YOUR GOAL: Go through the data below and copy each line that includes "ContentStoreServer".
***** INFORMATION *****
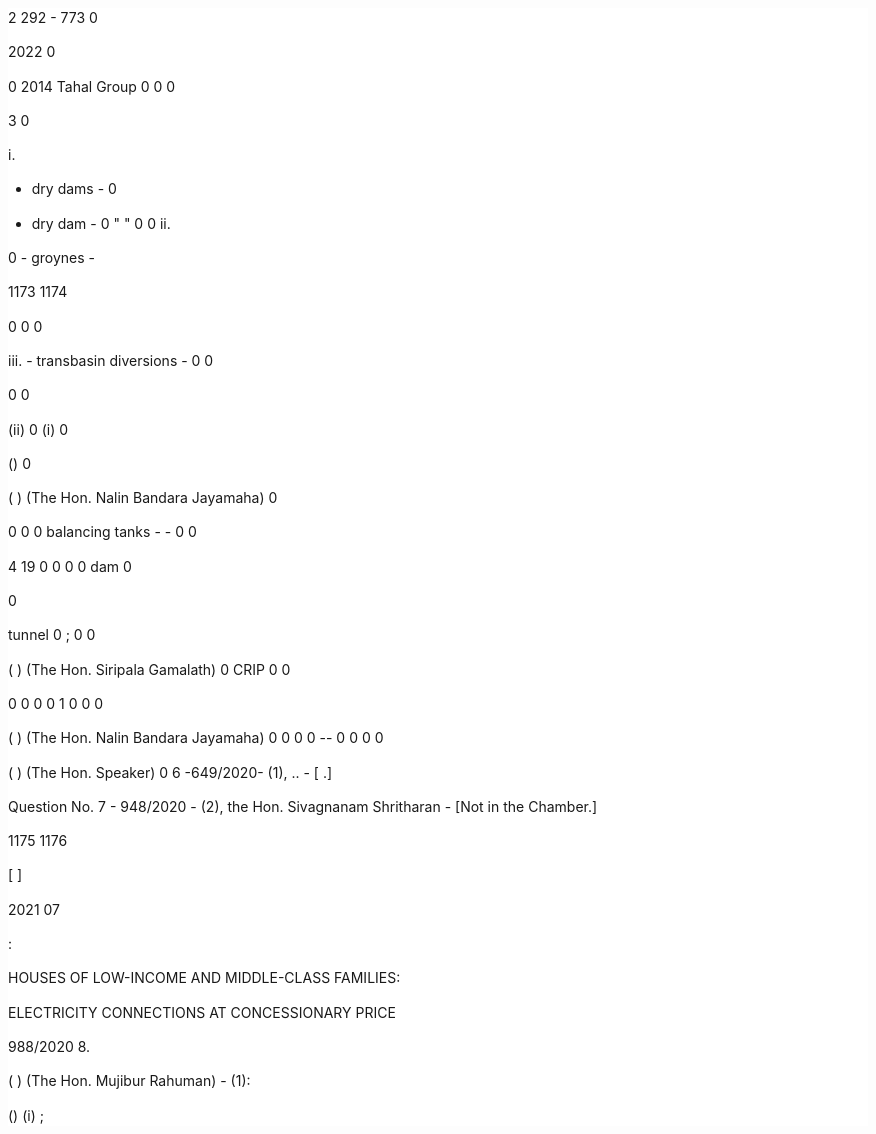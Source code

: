 2 292 - 773 0

2022 0

0 2014 Tahal Group 0 0 0

3 0

i.

- dry dams - 0

- dry dam - 0 " " 0 0 ii.

0 - groynes -

1173 1174

0 0 0

iii. - transbasin diversions - 0 0

0 0

(ii) 0 (i) 0

() 0

( ) (The Hon. Nalin Bandara Jayamaha) 0

0 0 0 balancing tanks - - 0 0

4 19 0 0 0 0 dam 0

0

tunnel 0 ; 0 0

( ) (The Hon. Siripala Gamalath) 0 CRIP 0 0

0 0 0 0 1 0 0 0

( ) (The Hon. Nalin Bandara Jayamaha) 0 0 0 0 -- 0 0 0 0

( ) (The Hon. Speaker) 0 6 -649/2020- (1), .. - [ .]

Question No. 7 - 948/2020 - (2), the Hon. Sivagnanam Shritharan - [Not in the Chamber.]

1175 1176

[ ]

2021 07

:

HOUSES OF LOW-INCOME AND MIDDLE-CLASS FAMILIES:

ELECTRICITY CONNECTIONS AT CONCESSIONARY PRICE

988/2020 8.

( ) (The Hon. Mujibur Rahuman) - (1):

() (i) ;
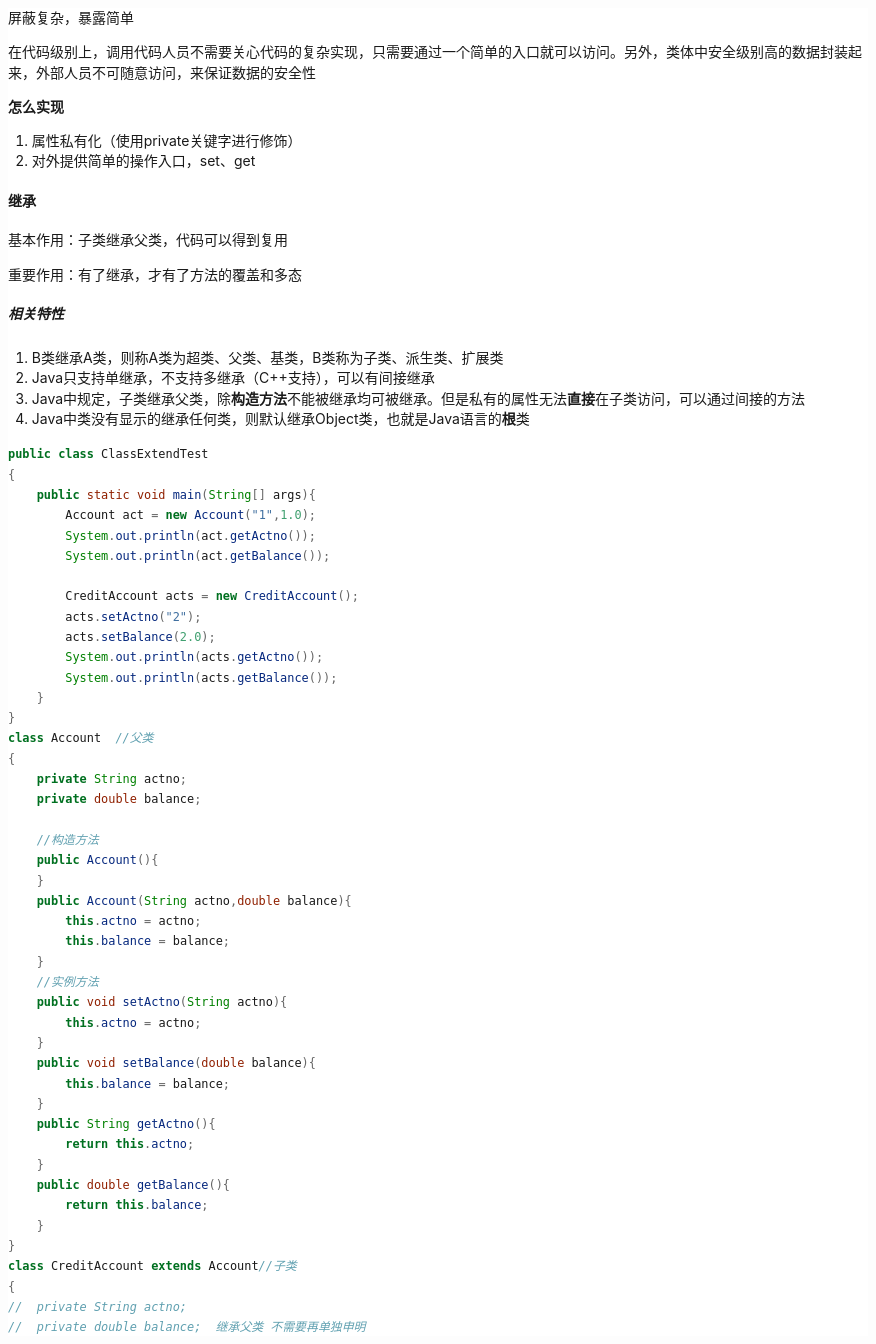 屏蔽复杂，暴露简单

在代码级别上，调用代码人员不需要关心代码的复杂实现，只需要通过一个简单的入口就可以访问。另外，类体中安全级别高的数据封装起来，外部人员不可随意访问，来保证数据的安全性

**怎么实现**

1. 属性私有化（使用private关键字进行修饰）
2. 对外提供简单的操作入口，set、get

#### 继承

基本作用：子类继承父类，代码可以得到复用

重要作用：有了继承，才有了方法的覆盖和多态

##### 相关特性

1. B类继承A类，则称A类为超类、父类、基类，B类称为子类、派生类、扩展类
2. Java只支持单继承，不支持多继承（C++支持），可以有间接继承
3. Java中规定，子类继承父类，除**构造方法**不能被继承均可被继承。但是私有的属性无法**直接**在子类访问，可以通过间接的方法
4. Java中类没有显示的继承任何类，则默认继承Object类，也就是Java语言的**根**类

```java
public class ClassExtendTest
{
	public static void main(String[] args){
		Account act = new Account("1",1.0);
		System.out.println(act.getActno());
		System.out.println(act.getBalance());
		
		CreditAccount acts = new CreditAccount();
		acts.setActno("2");
		acts.setBalance(2.0);
		System.out.println(acts.getActno());
		System.out.println(acts.getBalance()); 
	}
}
class Account  //父类
{	
	private String actno;
	private double balance;

	//构造方法
	public Account(){
	}
	public Account(String actno,double balance){
		this.actno = actno;
		this.balance = balance;
	}
	//实例方法
	public void setActno(String actno){
		this.actno = actno;
	}
	public void setBalance(double balance){
		this.balance = balance;
	}
	public String getActno(){
		return this.actno;
	}
	public double getBalance(){
		return this.balance;
	}
}
class CreditAccount extends Account//子类
{
//	private String actno;
//	private double balance;  继承父类 不需要再单独申明	
```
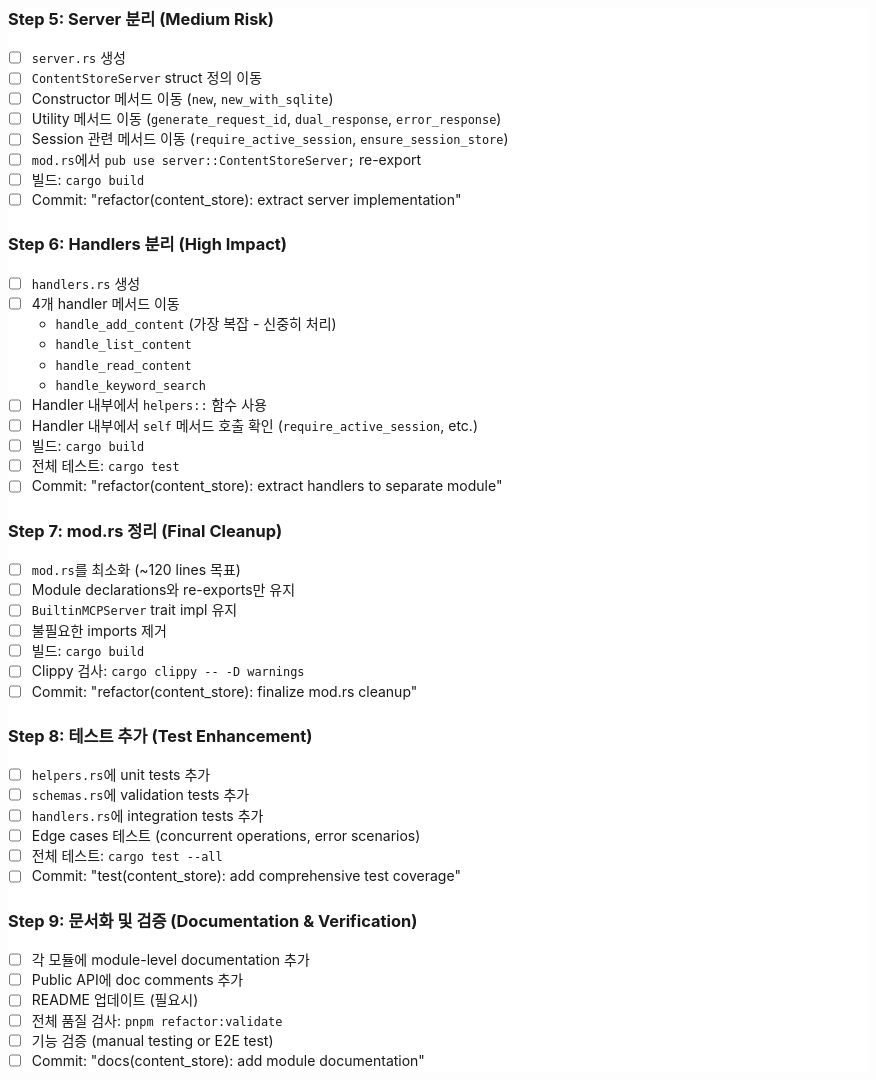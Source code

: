 ### Step 5: Server 분리 (Medium Risk)

- [ ] `server.rs` 생성
- [ ] `ContentStoreServer` struct 정의 이동
- [ ] Constructor 메서드 이동 (`new`, `new_with_sqlite`)
- [ ] Utility 메서드 이동 (`generate_request_id`, `dual_response`, `error_response`)
- [ ] Session 관련 메서드 이동 (`require_active_session`, `ensure_session_store`)
- [ ] `mod.rs`에서 `pub use server::ContentStoreServer;` re-export
- [ ] 빌드: `cargo build`
- [ ] Commit: "refactor(content_store): extract server implementation"

### Step 6: Handlers 분리 (High Impact)

- [ ] `handlers.rs` 생성
- [ ] 4개 handler 메서드 이동
  - `handle_add_content` (가장 복잡 - 신중히 처리)
  - `handle_list_content`
  - `handle_read_content`
  - `handle_keyword_search`
- [ ] Handler 내부에서 `helpers::` 함수 사용
- [ ] Handler 내부에서 `self` 메서드 호출 확인 (`require_active_session`, etc.)
- [ ] 빌드: `cargo build`
- [ ] 전체 테스트: `cargo test`
- [ ] Commit: "refactor(content_store): extract handlers to separate module"

### Step 7: mod.rs 정리 (Final Cleanup)

- [ ] `mod.rs`를 최소화 (~120 lines 목표)
- [ ] Module declarations와 re-exports만 유지
- [ ] `BuiltinMCPServer` trait impl 유지
- [ ] 불필요한 imports 제거
- [ ] 빌드: `cargo build`
- [ ] Clippy 검사: `cargo clippy -- -D warnings`
- [ ] Commit: "refactor(content_store): finalize mod.rs cleanup"

### Step 8: 테스트 추가 (Test Enhancement)

- [ ] `helpers.rs`에 unit tests 추가
- [ ] `schemas.rs`에 validation tests 추가
- [ ] `handlers.rs`에 integration tests 추가
- [ ] Edge cases 테스트 (concurrent operations, error scenarios)
- [ ] 전체 테스트: `cargo test --all`
- [ ] Commit: "test(content_store): add comprehensive test coverage"

### Step 9: 문서화 및 검증 (Documentation & Verification)

- [ ] 각 모듈에 module-level documentation 추가
- [ ] Public API에 doc comments 추가
- [ ] README 업데이트 (필요시)
- [ ] 전체 품질 검사: `pnpm refactor:validate`
- [ ] 기능 검증 (manual testing or E2E test)
- [ ] Commit: "docs(content_store): add module documentation"
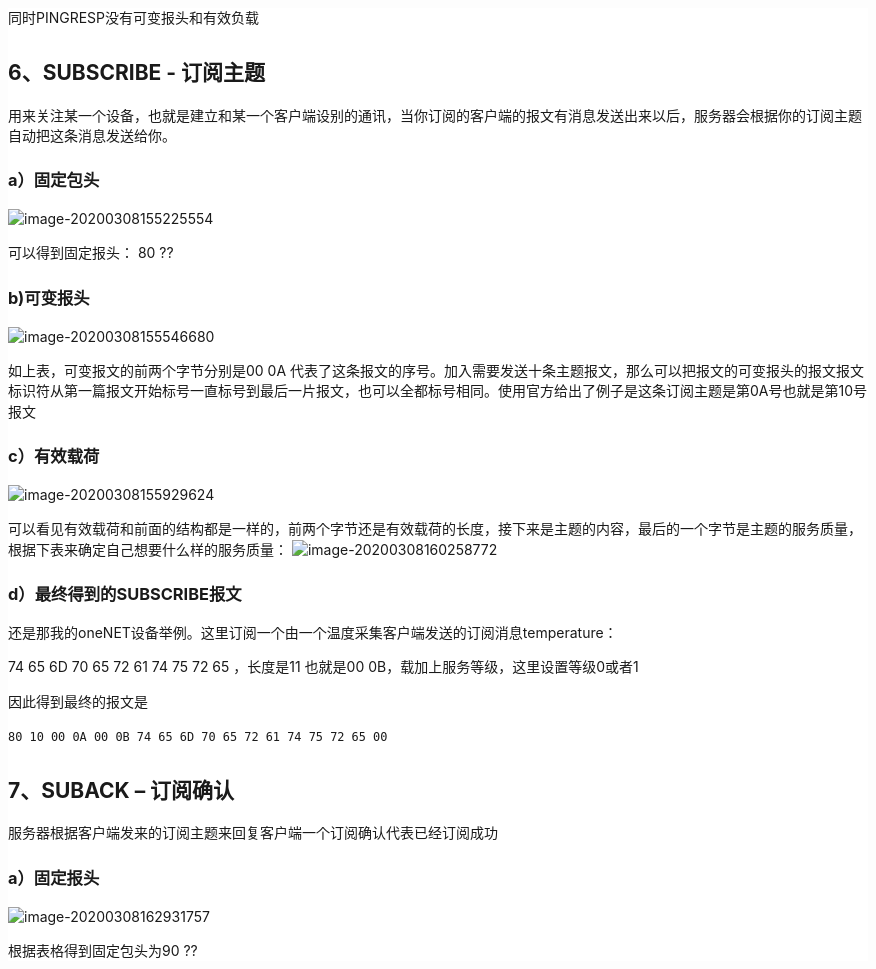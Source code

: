 同时PINGRESP没有可变报头和有效负载





## 6、SUBSCRIBE	-	订阅主题

用来关注某一个设备，也就是建立和某一个客户端设别的通讯，当你订阅的客户端的报文有消息发送出来以后，服务器会根据你的订阅主题自动把这条消息发送给你。

### a）固定包头

![image-20200308155225554](C:\Users\29602\AppData\Roaming\Typora\typora-user-images\image-20200308155225554.png)

可以得到固定报头： 80 ??



### b)可变报头

![image-20200308155546680](C:\Users\29602\AppData\Roaming\Typora\typora-user-images\image-20200308155546680.png)

如上表，可变报文的前两个字节分别是00 0A 代表了这条报文的序号。加入需要发送十条主题报文，那么可以把报文的可变报头的报文报文标识符从第一篇报文开始标号一直标号到最后一片报文，也可以全都标号相同。使用官方给出了例子是这条订阅主题是第0A号也就是第10号报文



### c）有效载荷

![image-20200308155929624](C:\Users\29602\AppData\Roaming\Typora\typora-user-images\image-20200308155929624.png)

可以看见有效载荷和前面的结构都是一样的，前两个字节还是有效载荷的长度，接下来是主题的内容，最后的一个字节是主题的服务质量，根据下表来确定自己想要什么样的服务质量：
![image-20200308160258772](C:\Users\29602\AppData\Roaming\Typora\typora-user-images\image-20200308160258772.png)

### d）最终得到的SUBSCRIBE报文

​		还是那我的oneNET设备举例。这里订阅一个由一个温度采集客户端发送的订阅消息temperature：

74 65 6D 70 65 72 61 74 75 72 65 ，长度是11 也就是00 0B，载加上服务等级，这里设置等级0或者1

因此得到最终的报文是

```
80 10 00 0A 00 0B 74 65 6D 70 65 72 61 74 75 72 65 00
```



## 7、SUBACK	–	订阅确认

服务器根据客户端发来的订阅主题来回复客户端一个订阅确认代表已经订阅成功

### a）固定报头

![image-20200308162931757](C:\Users\29602\AppData\Roaming\Typora\typora-user-images\image-20200308162931757.png)

根据表格得到固定包头为90 ??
*****
RESPONSE TO THE TASK:
- [ ] `ContentStoreServer` struct 정의 이동
- [ ] `mod.rs`에서 `pub use server::ContentStoreServer;` re-export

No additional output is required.